In the middle of dancing, Yugyeom suddenly appears behind you, and your breath catches when his large hand closes around your hip, guiding you along in the dance as he dances with you. Broad chest pressed firmly against your back and hips planted at your behind, you find yourself flushing in the mirror, but you keep your composure otherwise.
He leans down to your ear for just a moment, lips ghosting along the shell, “You’re still so stiff. This dance is slow enough, you need to take advantage of your movements,” he takes the hand on your hip off to ghost down your arm and into your own, fingers intertwining with yours. “dance like your boyfriend is in the audience. Dance like you’re seducing him.” 
Was he seriously doing this here? Now? With the two of you alone in the practice room and the setting sun from the window blinding your judgement? 
You say it, even though you know he knows it, “I don’t have a significant other, so sorry if I’m a little rusty.” “Then use me.” Is his quick reply, shameless in words and tone.
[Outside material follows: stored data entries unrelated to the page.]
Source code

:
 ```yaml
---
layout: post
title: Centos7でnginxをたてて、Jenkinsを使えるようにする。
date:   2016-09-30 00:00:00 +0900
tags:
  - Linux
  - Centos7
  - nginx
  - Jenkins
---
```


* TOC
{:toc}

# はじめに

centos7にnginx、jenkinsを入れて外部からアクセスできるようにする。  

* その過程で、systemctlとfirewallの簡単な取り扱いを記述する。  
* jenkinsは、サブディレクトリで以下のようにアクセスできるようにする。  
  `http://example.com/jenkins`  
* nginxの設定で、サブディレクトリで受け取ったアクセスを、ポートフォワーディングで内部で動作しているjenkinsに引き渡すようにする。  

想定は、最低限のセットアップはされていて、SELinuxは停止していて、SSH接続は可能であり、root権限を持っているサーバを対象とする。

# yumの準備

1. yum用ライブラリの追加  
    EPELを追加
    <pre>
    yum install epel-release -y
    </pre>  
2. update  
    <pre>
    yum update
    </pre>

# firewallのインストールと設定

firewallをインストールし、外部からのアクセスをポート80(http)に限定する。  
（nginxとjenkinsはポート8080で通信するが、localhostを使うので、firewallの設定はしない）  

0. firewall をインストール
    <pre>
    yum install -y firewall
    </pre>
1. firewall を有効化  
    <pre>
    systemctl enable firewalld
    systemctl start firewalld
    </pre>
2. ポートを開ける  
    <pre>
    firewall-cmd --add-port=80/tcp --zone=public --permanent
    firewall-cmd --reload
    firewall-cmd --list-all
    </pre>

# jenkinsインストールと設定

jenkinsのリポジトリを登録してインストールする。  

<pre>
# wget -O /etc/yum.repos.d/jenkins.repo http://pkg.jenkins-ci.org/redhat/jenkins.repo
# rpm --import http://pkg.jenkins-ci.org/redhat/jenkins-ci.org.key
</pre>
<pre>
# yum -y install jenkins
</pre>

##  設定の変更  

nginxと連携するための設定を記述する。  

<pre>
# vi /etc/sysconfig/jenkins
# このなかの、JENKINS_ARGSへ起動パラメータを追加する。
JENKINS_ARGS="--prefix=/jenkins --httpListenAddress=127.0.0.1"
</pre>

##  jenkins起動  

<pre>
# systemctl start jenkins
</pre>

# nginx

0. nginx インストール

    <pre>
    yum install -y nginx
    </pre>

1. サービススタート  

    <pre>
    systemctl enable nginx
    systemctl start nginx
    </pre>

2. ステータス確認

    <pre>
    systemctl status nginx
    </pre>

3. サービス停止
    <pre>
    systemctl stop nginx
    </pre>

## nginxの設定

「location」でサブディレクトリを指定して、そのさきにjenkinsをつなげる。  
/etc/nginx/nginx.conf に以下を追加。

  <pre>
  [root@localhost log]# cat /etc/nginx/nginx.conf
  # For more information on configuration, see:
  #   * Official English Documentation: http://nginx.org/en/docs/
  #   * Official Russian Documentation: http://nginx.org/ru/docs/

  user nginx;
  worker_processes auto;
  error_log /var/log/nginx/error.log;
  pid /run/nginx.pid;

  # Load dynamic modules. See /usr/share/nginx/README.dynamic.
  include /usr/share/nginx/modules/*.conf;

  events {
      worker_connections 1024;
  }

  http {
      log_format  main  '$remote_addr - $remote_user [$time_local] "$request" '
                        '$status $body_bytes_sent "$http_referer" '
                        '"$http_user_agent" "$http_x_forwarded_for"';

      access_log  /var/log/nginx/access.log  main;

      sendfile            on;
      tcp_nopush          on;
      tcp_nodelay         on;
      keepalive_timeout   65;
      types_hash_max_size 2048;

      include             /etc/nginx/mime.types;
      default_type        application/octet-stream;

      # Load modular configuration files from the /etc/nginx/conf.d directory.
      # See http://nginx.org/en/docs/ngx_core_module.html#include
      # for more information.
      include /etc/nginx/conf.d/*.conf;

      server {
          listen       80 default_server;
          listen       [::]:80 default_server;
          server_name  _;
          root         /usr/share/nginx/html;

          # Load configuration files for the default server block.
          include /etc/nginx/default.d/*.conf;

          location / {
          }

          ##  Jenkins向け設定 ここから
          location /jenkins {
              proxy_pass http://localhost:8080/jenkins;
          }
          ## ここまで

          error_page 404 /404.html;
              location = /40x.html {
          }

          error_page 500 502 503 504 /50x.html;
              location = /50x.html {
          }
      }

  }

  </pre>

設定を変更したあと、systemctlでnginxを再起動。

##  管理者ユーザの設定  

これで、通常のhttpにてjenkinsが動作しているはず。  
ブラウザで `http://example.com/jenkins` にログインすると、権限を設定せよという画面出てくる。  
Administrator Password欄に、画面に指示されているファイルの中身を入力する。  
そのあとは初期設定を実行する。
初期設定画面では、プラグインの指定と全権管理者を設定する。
He sounds like he’s yearning for you already, and you can’t tell if it’s one of his tricks to get you enthralled into the dance or if he really wants you to jump his bones here and now...
But you’re tempted. That’s all you know.
You move with more purpose, more fervor. Your bodies twist and separate and find each other again like water in a dance. Every part of you working against him, every part of him working against you. It’s the very definition of synergy. It’s the very definition of seduction, and he looks far too smug when you let yourself go.
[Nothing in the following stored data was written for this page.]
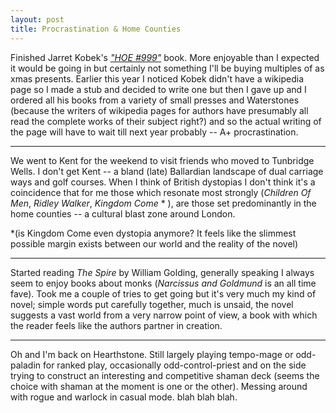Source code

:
 ```yaml
---
layout: post
title: Procrastination & Home Counties
---
```


Finished Jarret Kobek's _["HOE #999"](https://bookworks.org.uk/node/154)_ book. More enjoyable than I expected it would be going in but certainly not something I'll be buying multiples of as xmas presents. Earlier this year I noticed Kobek didn't have a wikipedia page so I made a stub and decided to write one but then I gave up and I ordered all his books from a variety of small presses and Waterstones (because the writers of wikipedia pages for authors have presumably all read the complete works of their subject right?) and so the actual writing of the page will have to wait till next year probably -- A+ procrastination.

---

We went to Kent for the weekend to visit friends who moved to Tunbridge Wells. I don't get Kent -- a bland (late) Ballardian landscape of dual carriage ways and golf courses. When I think of British dystopias I don't think it's a coincidence that for me those which resonate most strongly (_Children Of Men_, _Ridley Walker_, _Kingdom Come_ * ), are those set predominantly in the home counties -- a cultural blast zone around London.

*(is Kingdom Come even dystopia anymore? It feels like the slimmest possible margin exists between our world and the reality of the novel)

---

Started reading _The Spire_ by William Golding, generally speaking I always seem to enjoy books about monks (_Narcissus and Goldmund_ is an all time fave). Took me a couple of tries to get going but it's very much my kind of novel; simple words put carefully together, much is unsaid, the novel suggests a vast world from a very narrow point of view, a book with which the reader feels like the authors partner in creation.

---

Oh and I'm back on Hearthstone. Still largely playing tempo-mage or odd-paladin for ranked play, occasionally odd-control-priest and on the side trying to construct an interesting and competitive shaman deck (seems the choice with shaman at the moment is one or the other). Messing around with rogue and warlock in casual mode.  blah blah blah.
He dips you agonizingly slow as the song reaches its instrumental, now only the lovely bass of the beat shuddering in your bones and the hazy look in your dance partner’s eyes making you heat up. Your skin is burning under his hold, and you suddenly have an urge to fan yourself like a sinner in church. 
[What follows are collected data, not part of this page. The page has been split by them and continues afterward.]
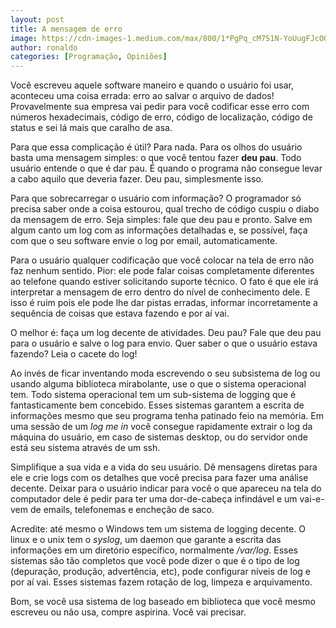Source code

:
 ```yaml
---
layout: post
title: A mensagem de erro
image: https://cdn-images-1.medium.com/max/800/1*PgPq_cM7S1N-YoUugFJcOQ.png
author: ronaldo
categories: [Programação, Opiniões]
---
```


Você escreveu aquele software maneiro e quando o usuário foi
usar, aconteceu uma coisa errada: erro ao salvar o arquivo de dados!
Provavelmente sua empresa vai pedir para você codificar esse erro com
números hexadecimais, código de erro, código de localização, código de
status e sei lá mais que caralho de asa.

Para que essa complicação é útil? Para nada. Para os olhos do usuário
basta uma mensagem simples: o que você tentou fazer **deu pau**. Todo
usuário entende o que é dar pau. É quando o programa não consegue levar
a cabo aquilo que deveria fazer. Deu pau, simplesmente isso.

Para que sobrecarregar o usuário com informação? O programador só
precisa saber onde a coisa estourou, qual trecho de código cuspiu o
diabo da mensagem de erro. Seja simples: fale que deu pau e pronto.
Salve em algum canto um log com as informações detalhadas e, se
possível, faça com que o seu software envie o log por email,
automaticamente.

Para o usuário qualquer codificação que você colocar na tela de erro não
faz nenhum sentido. Pior: ele pode falar coisas completamente diferentes
ao telefone quando estiver solicitando suporte técnico. O fato é que ele
irá interpretar a mensagem de erro dentro do nível de conhecimento dele.
E isso é ruim pois ele pode lhe dar pistas erradas, informar
incorretamente a sequência de coisas que estava fazendo e por aí vai.

O melhor é: faça um log decente de atividades. Deu pau? Fale que deu pau
para o usuário e salve o log para envio. Quer saber o que o usuário
estava fazendo? Leia o cacete do log!

Ao invés de ficar inventando moda escrevendo o seu subsistema de log ou
usando alguma biblioteca mirabolante, use o que o sistema operacional
tem. Todo sistema operacional tem um sub-sistema de logging que é
fantasticamente bem concebido. Esses sistemas garantem a escrita de
informações mesmo que seu programa tenha patinado feio na memória. Em
uma sessão de um *log me in* você consegue rapidamente extrair o log da
máquina do usuário, em caso de sistemas desktop, ou do servidor onde
está seu sistema através de um ssh.

Simplifique a sua vida e a vida do seu usuário. Dê mensagens diretas
para ele e crie logs com os detalhes que você precisa para fazer uma
análise decente. Deixar para o usuário indicar para você o que apareceu
na tela do computador dele é pedir para ter uma dor-de-cabeça infindável
e um vai-e-vem de emails, telefonemas e encheção de saco.

Acredite: até mesmo o Windows tem um sistema de logging decente. O linux
e o unix tem o *syslog*, um daemon que garante a escrita das informações
em um diretório específico, normalmente */var/log*. Esses sistemas são
tão completos que você pode dizer o que é o tipo de log (depuração,
produção, advertência, etc), pode configurar níveis de log e por aí vai.
Esses sistemas fazem rotação de log, limpeza e arquivamento.

Bom, se você usa sistema de log baseado em biblioteca que você mesmo
escreveu ou não usa, compre aspirina. Você vai precisar.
Yugyeom’s dip lowers you until your body is flush with the cool, wooden floor, and his body positions above you just right, holding himself up with strength that you see in the thick veins running up and down his biceps and arms. You two are simply panting, sweating, and waiting. For one or the other to make a move.
“You’re on fire, kid.” His breath brushes along your cheeks and you snarl, but you’re not angry. Far from it, if you were being honest.
“Who are you calling kid, kid? Just cause you can teach me how to dance... I should teach you something.” You growl under your breath, much to Yugyeom’s amusement. He drops a knee between your parted legs and you suddenly feel very aware how easily this could change in a minute. How easily it was changing. How easily it would change.
And you love it.
His smile widens as he laughs teasingly, dropping his head and hunching over your body like a wolf having cornered its prey. His eyes take on a darker hue and you realize you’ve invited him to do exactly what you both were thinking. You had no intentions of retracting your words either, and the little shit knew it. “What could you possibly teach me that I wouldn’t already know?” “That cocky look on your face speaks volumes of what you think you’re about to do for me, but I can promise you, I’m not easily swayed. You’re going to have to earn your praise for once, baby boy.” 
“I’m a fast learner.” Yugyeom’s eyes flare once more, and his hands are coming up to the hem of your tank top with a simple question: do you want me too? He doesn’t even have to speak it and neither do you, the burn in your gaze strong enough to say everything you needed to. Yes, I want you.
The wolf grins, readies himself, and pounces.